(Rendered images with source text)
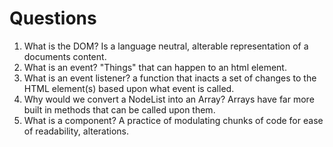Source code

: # Questions

1. What is the DOM? Is a language neutral, alterable representation of a documents content.
2. What is an event? "Things" that can happen to an html element.
3. What is an event listener? a function that inacts a set of changes to the HTML element(s) based upon what event is called.
4. Why would we convert a NodeList into an Array? Arrays have far more built in methods that can be called upon them.
5. What is a component? A practice of modulating chunks of code for ease of readability, alterations.
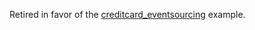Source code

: Retired in favor of the [creditcard_eventsourcing](https://github.com/bertilmuth/requirementsascode/tree/master/requirementsascodeexamples/creditcard_eventsourcing) example.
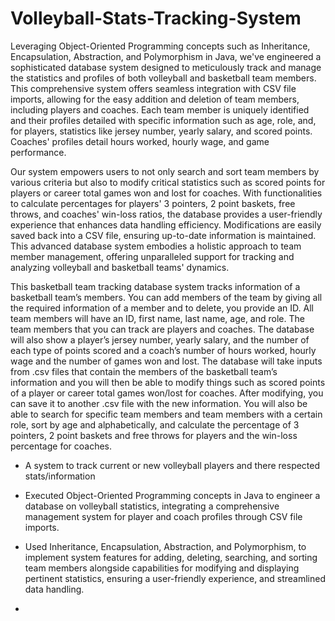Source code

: # Volleyball-Stats-Tracking-System
Leveraging Object-Oriented Programming concepts such as Inheritance, Encapsulation, Abstraction, and Polymorphism in Java, we've engineered a sophisticated database system designed to meticulously track and manage the statistics and profiles of both volleyball and basketball team members. This comprehensive system offers seamless integration with CSV file imports, allowing for the easy addition and deletion of team members, including players and coaches. Each team member is uniquely identified and their profiles detailed with specific information such as age, role, and, for players, statistics like jersey number, yearly salary, and scored points. Coaches' profiles detail hours worked, hourly wage, and game performance.

Our system empowers users to not only search and sort team members by various criteria but also to modify critical statistics such as scored points for players or career total games won and lost for coaches. With functionalities to calculate percentages for players' 3 pointers, 2 point baskets, free throws, and coaches' win-loss ratios, the database provides a user-friendly experience that enhances data handling efficiency. Modifications are easily saved back into a CSV file, ensuring up-to-date information is maintained. This advanced database system embodies a holistic approach to team member management, offering unparalleled support for tracking and analyzing volleyball and basketball teams' dynamics.
























This basketball team tracking database system tracks information of a basketball team’s members. You can add members of the team by giving all the required information of a member and to delete, you provide an ID. All team members will have an ID, first name, last name, age, and role. The team members that you can track are players and coaches. The database will also show a player’s jersey number, yearly salary, and the number of each type of points scored and a coach’s number of hours worked, hourly wage and the number of games won and lost. The database will take inputs from .csv files that contain the members of the basketball team’s information and you will then be able to modify things such as scored points of a player or career total games won/lost for coaches. After modifying, you can save it to another .csv file with the new information. You will also be able to search for specific team members and team members with a certain role, sort by age and alphabetically, and calculate the percentage of 3 pointers, 2 point baskets and free throws for players and the win-loss percentage for coaches.


- A system to track current or new volleyball players and there respected stats/information

- Executed Object-Oriented Programming concepts in Java to engineer a database on volleyball statistics, integrating a comprehensive management system for player and coach profiles through CSV file imports.

- Used Inheritance, Encapsulation, Abstraction, and Polymorphism, to implement system features for adding, deleting, searching, and sorting team members alongside capabilities for modifying and displaying pertinent statistics, ensuring a user-friendly experience, and streamlined data handling.

- 
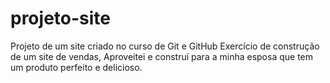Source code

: # projeto-site
 Projeto de um site criado no curso de  Git e GitHub
 Exercício de construção de um site de vendas, Aproveitei e construí para a minha esposa que tem um produto perfeito e delicioso.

__Work to complete__:
Where a record holds a picture, leave the picture out and restate the rest word for word.

__Output below__:
Source code

: # Questions

1. What is the DOM? Is a language neutral, alterable representation of a documents content.
2. What is an event? "Things" that can happen to an html element.
3. What is an event listener? a function that inacts a set of changes to the HTML element(s) based upon what event is called.
4. Why would we convert a NodeList into an Array? Arrays have far more built in methods that can be called upon them.
5. What is a component? A practice of modulating chunks of code for ease of readability, alterations.
Source code

: Retired in favor of the [creditcard_eventsourcing](https://github.com/bertilmuth/requirementsascode/tree/master/requirementsascodeexamples/creditcard_eventsourcing) example.
Source code

: # Volleyball-Stats-Tracking-System
Leveraging Object-Oriented Programming concepts such as Inheritance, Encapsulation, Abstraction, and Polymorphism in Java, we've engineered a sophisticated database system designed to meticulously track and manage the statistics and profiles of both volleyball and basketball team members. This comprehensive system offers seamless integration with CSV file imports, allowing for the easy addition and deletion of team members, including players and coaches. Each team member is uniquely identified and their profiles detailed with specific information such as age, role, and, for players, statistics like jersey number, yearly salary, and scored points. Coaches' profiles detail hours worked, hourly wage, and game performance.

Our system empowers users to not only search and sort team members by various criteria but also to modify critical statistics such as scored points for players or career total games won and lost for coaches. With functionalities to calculate percentages for players' 3 pointers, 2 point baskets, free throws, and coaches' win-loss ratios, the database provides a user-friendly experience that enhances data handling efficiency. Modifications are easily saved back into a CSV file, ensuring up-to-date information is maintained. This advanced database system embodies a holistic approach to team member management, offering unparalleled support for tracking and analyzing volleyball and basketball teams' dynamics.
























This basketball team tracking database system tracks information of a basketball team’s members. You can add members of the team by giving all the required information of a member and to delete, you provide an ID. All team members will have an ID, first name, last name, age, and role. The team members that you can track are players and coaches. The database will also show a player’s jersey number, yearly salary, and the number of each type of points scored and a coach’s number of hours worked, hourly wage and the number of games won and lost. The database will take inputs from .csv files that contain the members of the basketball team’s information and you will then be able to modify things such as scored points of a player or career total games won/lost for coaches. After modifying, you can save it to another .csv file with the new information. You will also be able to search for specific team members and team members with a certain role, sort by age and alphabetically, and calculate the percentage of 3 pointers, 2 point baskets and free throws for players and the win-loss percentage for coaches.


- A system to track current or new volleyball players and there respected stats/information

- Executed Object-Oriented Programming concepts in Java to engineer a database on volleyball statistics, integrating a comprehensive management system for player and coach profiles through CSV file imports.

- Used Inheritance, Encapsulation, Abstraction, and Polymorphism, to implement system features for adding, deleting, searching, and sorting team members alongside capabilities for modifying and displaying pertinent statistics, ensuring a user-friendly experience, and streamlined data handling.

- 
Source code

: # projeto-site
 Projeto de um site criado no curso de  Git e GitHub
 Exercício de construção de um site de vendas, Aproveitei e construí para a minha esposa que tem um produto perfeito e delicioso.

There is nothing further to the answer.